*Aim of the exercise*. First find the line with "yourself making one" in the entries below, then set down exactly every line through the line with "you think you", that line included.

*Entries provided*.
★ ★ ★ ★ ★ ★ ★

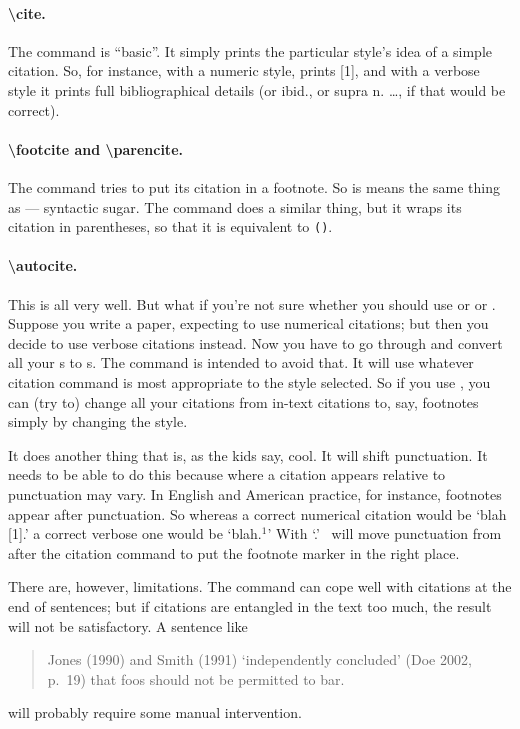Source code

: \paragraph{\textbackslash cite.} The  command is “basic”. It
simply prints the particular style’s idea of a simple citation. So,
for instance, with a numeric style,  prints [1], and with a
verbose style it prints full bibliographical details (or ibid., or
supra n. \ldots, if that would be correct).


\paragraph{\textbackslash footcite and \textbackslash parencite.} The
 command tries to put its citation in a footnote. So
 is means the same thing as  --- syntactic sugar. The  command
does a similar thing, but it wraps its citation in parentheses, so
that it is equivalent to \texttt{()}.


\paragraph{\textbackslash autocite.} This is all very well. But what
if you’re not sure whether you should use  or 
or . Suppose you write a paper, expecting to use
numerical citations; but then you decide to use verbose citations
instead. Now you have to go through and convert all your s to
s. The  command is intended to avoid
that. It will use whatever citation command is most appropriate to the
style selected. So if you use , you can (try to) change
all your citations from in-text citations to, say, footnotes simply by
changing the style.

It does another thing that is, as the kids say, cool. It will shift
punctuation. It needs to be able to do this because where a citation
appears relative to punctuation may vary. In English and American
practice, for instance, footnotes appear after punctuation. So whereas
a correct numerical citation would be `blah [1].' a correct verbose one
would be `blah.$^1$' With `.' \biblatex\ will move
punctuation from after the citation command to put the footnote marker
in the right place.

There are, however, limitations. The  command can cope
well with citations at the end of sentences; but if citations are
entangled in the text too much, the result will not be satisfactory. A
sentence like
\begin{quote}
  Jones (1990) and Smith (1991) `independently concluded' (Doe 2002,
  p.~19) that foos should not be permitted to bar.
\end{quote}
will probably require some manual intervention.

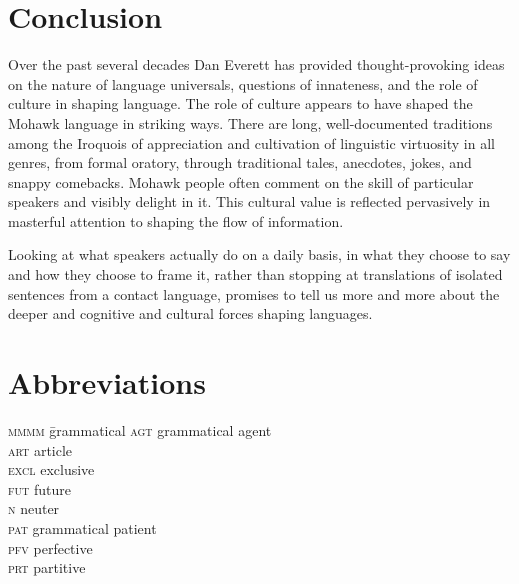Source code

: \documentclass[output=paper,colorlinks,citecolor=brown]{langscibook}
\begin{document}
\section{Conclusion}

Over the past several decades Dan Everett has provided thought-provoking ideas on the nature of language universals, questions of innateness, and the role of culture in shaping language. The role of culture appears to have shaped the Mohawk language in striking ways. There are long, well-documented traditions among the Iroquois of appreciation and cultivation of linguistic virtuosity in all genres, from formal oratory, through traditional tales, anecdotes, jokes, and snappy comebacks. Mohawk people often comment on the skill of particular speakers and visibly delight in it. This cultural value is reflected pervasively in masterful attention to shaping the flow of information.

Looking at what speakers actually do on a daily basis, in what they choose to say and how they choose to frame it, rather than stopping at translations of isolated sentences from a contact language, promises to tell us more and more about the deeper and cognitive and cultural forces shaping languages.

\section*{Abbreviations}

\begin{multicols}{2}
\begin{tabbing}
\textsc{mmmm} \= grammatical\kill
\textsc{agt}  \> grammatical agent\\
\textsc{art}  \> article\\
\textsc{excl} \> exclusive\\
\textsc{fut}  \> future\\
\textsc{n}    \> neuter\\
\textsc{pat}  \> grammatical patient\\
\textsc{pfv}  \> perfective\\
\textsc{prt}  \> partitive
\end{tabbing}
\end{multicols}


\printbibliography[heading=subbibliography,notkeyword=this]
\end{document}
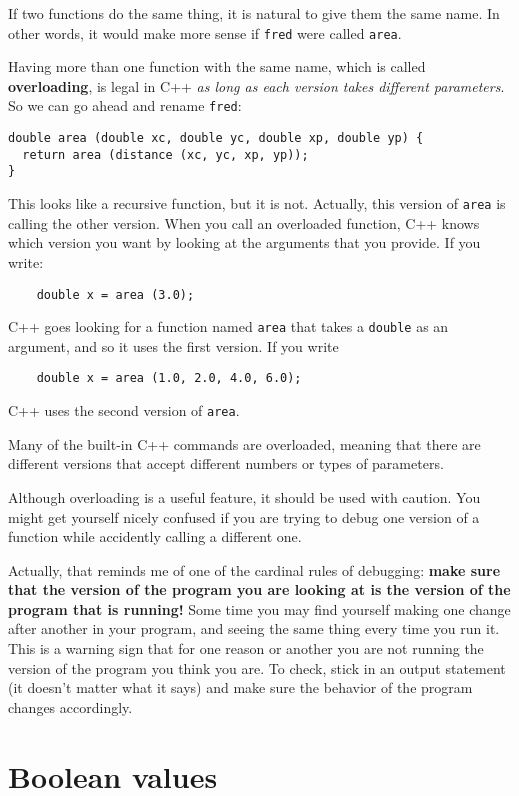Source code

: If two functions do the same thing, it is natural to give them
the same name.  In other words, it would make more sense if
{\tt fred} were called {\tt area}.

Having more than one function with the same name, which is called {\bf
overloading}, is legal in C++ {\em as long as each version takes
different parameters}.  So we can go ahead and rename {\tt fred}:

\begin{verbatim}
double area (double xc, double yc, double xp, double yp) {
  return area (distance (xc, yc, xp, yp));
} 
\end{verbatim}
%
This looks like a recursive function, but it is not.  Actually,
this version of {\tt area} is calling the other version.
When you call an overloaded function, C++ knows which version you
want by looking at the arguments that you provide.  If you write:

\begin{verbatim}
    double x = area (3.0);
\end{verbatim}
%
C++ goes looking for a function named {\tt area} that
takes a {\tt double} as an argument, and so it uses the
first version.  If you write

\begin{verbatim}
    double x = area (1.0, 2.0, 4.0, 6.0);
\end{verbatim}
%
C++ uses the second version of {\tt area}.  

Many of the built-in C++ commands are overloaded, meaning that there
are different versions that accept different numbers or types of
parameters.

Although overloading is a useful feature, it should be used with
caution.  You might get yourself nicely confused if you are trying to
debug one version of a function while accidently calling a different
one.

Actually, that reminds me of one of the cardinal rules of debugging:
{\bf make sure that the version of the program you are looking at is
the version of the program that is running!}  Some time you may find
yourself making one change after another in your program, and seeing
the same thing every time you run it.  This is a warning sign that for
one reason or another you are not running the version of the program
you think you are.  To check, stick in an output statement (it
doesn't matter what it says) and make sure the behavior of the
program changes accordingly.

\section{Boolean values}


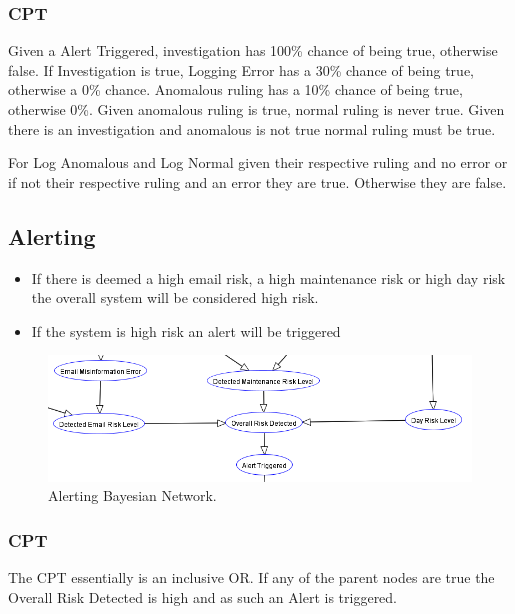 \documentclass[10pt,a4paper]{article}
\begin{document}
\subsubsection{CPT}

Given a Alert Triggered, investigation has 100\% chance of being true, otherwise false. If Investigation is true, Logging Error has a 30\% chance of being true, otherwise a 0\% chance. Anomalous ruling has a 10\% chance of being true, otherwise 0\%. Given anomalous ruling is true, normal ruling is never true. Given there is an investigation and anomalous is not true normal ruling must be true.

For Log Anomalous and Log Normal given their respective ruling and no error or if not their respective ruling and an error they are true. Otherwise they are false.

\subsection{Alerting}

\begin{itemize}
\item If there is deemed a high email risk, a high maintenance risk or high day risk the overall system will be considered high risk.
\item If the system is high risk an alert will be triggered
\end{itemize}

\begin{figure}
\centering
  \includegraphics[width = \linewidth]{alarm_network.png}
  \caption{Alerting Bayesian Network.}
  \label{fig:alerting_network}
\end{figure}

\subsubsection{CPT}

The CPT essentially is an inclusive OR. If any of the parent nodes are true the Overall Risk Detected is high and as such an Alert is triggered.
\end{document}
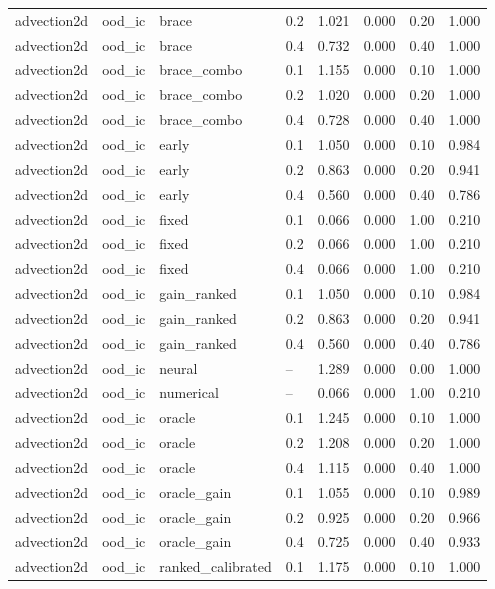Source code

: \begin{tabular}{llllrrrr}
advection2d & ood\_ic & brace & 0.2 & 1.021 & 0.000 & 0.20 & 1.000 \\
advection2d & ood\_ic & brace & 0.4 & 0.732 & 0.000 & 0.40 & 1.000 \\
advection2d & ood\_ic & brace\_combo & 0.1 & 1.155 & 0.000 & 0.10 & 1.000 \\
advection2d & ood\_ic & brace\_combo & 0.2 & 1.020 & 0.000 & 0.20 & 1.000 \\
advection2d & ood\_ic & brace\_combo & 0.4 & 0.728 & 0.000 & 0.40 & 1.000 \\
advection2d & ood\_ic & early & 0.1 & 1.050 & 0.000 & 0.10 & 0.984 \\
advection2d & ood\_ic & early & 0.2 & 0.863 & 0.000 & 0.20 & 0.941 \\
advection2d & ood\_ic & early & 0.4 & 0.560 & 0.000 & 0.40 & 0.786 \\
advection2d & ood\_ic & fixed & 0.1 & 0.066 & 0.000 & 1.00 & 0.210 \\
advection2d & ood\_ic & fixed & 0.2 & 0.066 & 0.000 & 1.00 & 0.210 \\
advection2d & ood\_ic & fixed & 0.4 & 0.066 & 0.000 & 1.00 & 0.210 \\
advection2d & ood\_ic & gain\_ranked & 0.1 & 1.050 & 0.000 & 0.10 & 0.984 \\
advection2d & ood\_ic & gain\_ranked & 0.2 & 0.863 & 0.000 & 0.20 & 0.941 \\
advection2d & ood\_ic & gain\_ranked & 0.4 & 0.560 & 0.000 & 0.40 & 0.786 \\
advection2d & ood\_ic & neural & -- & 1.289 & 0.000 & 0.00 & 1.000 \\
advection2d & ood\_ic & numerical & -- & 0.066 & 0.000 & 1.00 & 0.210 \\
advection2d & ood\_ic & oracle & 0.1 & 1.245 & 0.000 & 0.10 & 1.000 \\
advection2d & ood\_ic & oracle & 0.2 & 1.208 & 0.000 & 0.20 & 1.000 \\
advection2d & ood\_ic & oracle & 0.4 & 1.115 & 0.000 & 0.40 & 1.000 \\
advection2d & ood\_ic & oracle\_gain & 0.1 & 1.055 & 0.000 & 0.10 & 0.989 \\
advection2d & ood\_ic & oracle\_gain & 0.2 & 0.925 & 0.000 & 0.20 & 0.966 \\
advection2d & ood\_ic & oracle\_gain & 0.4 & 0.725 & 0.000 & 0.40 & 0.933 \\
advection2d & ood\_ic & ranked\_calibrated & 0.1 & 1.175 & 0.000 & 0.10 & 1.000 \\

\end{tabular}
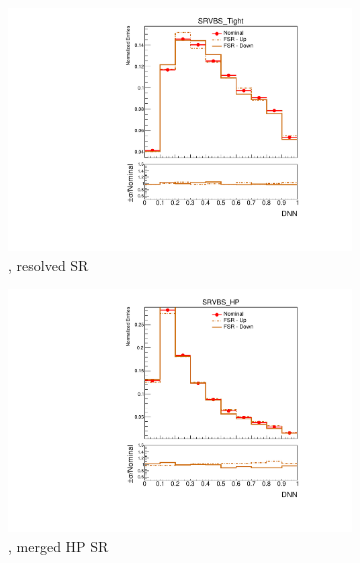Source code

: \begin{figure}[htp]
    \centering
    \begin{subfigure}[b]{0.3\textwidth}
        \includegraphics[width=\textwidth]{figures/1lep/PDFUnc/FSR/ttbar_0ptag2pjet_0ptv_SRVBS_Tight_DNN_SysTheoryFSR_Top__1up_Norm.pdf}
        \caption{\ttbar, resolved SR}
    \end{subfigure}
    \begin{subfigure}[b]{0.3\textwidth}
        \includegraphics[width=\textwidth]{figures/1lep/PDFUnc/FSR/ttbar_0ptag1pfat0pjet_0ptv_SRVBS_HP_DNN_SysTheoryFSR_Top__1up_Norm.pdf}
        \caption{\ttbar, merged HP SR}
    \end{subfigure}
    \begin{subfigure}[b]{0.3\textwidth}

\end{subfigure}
\end{figure}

★ ★ ★ ★ ★ ★ ★

*Your response*.
yourself making one change after another in your program, and seeing
the same thing every time you run it.  This is a warning sign that for
one reason or another you are not running the version of the program
you think you are.  To check, stick in an output statement (it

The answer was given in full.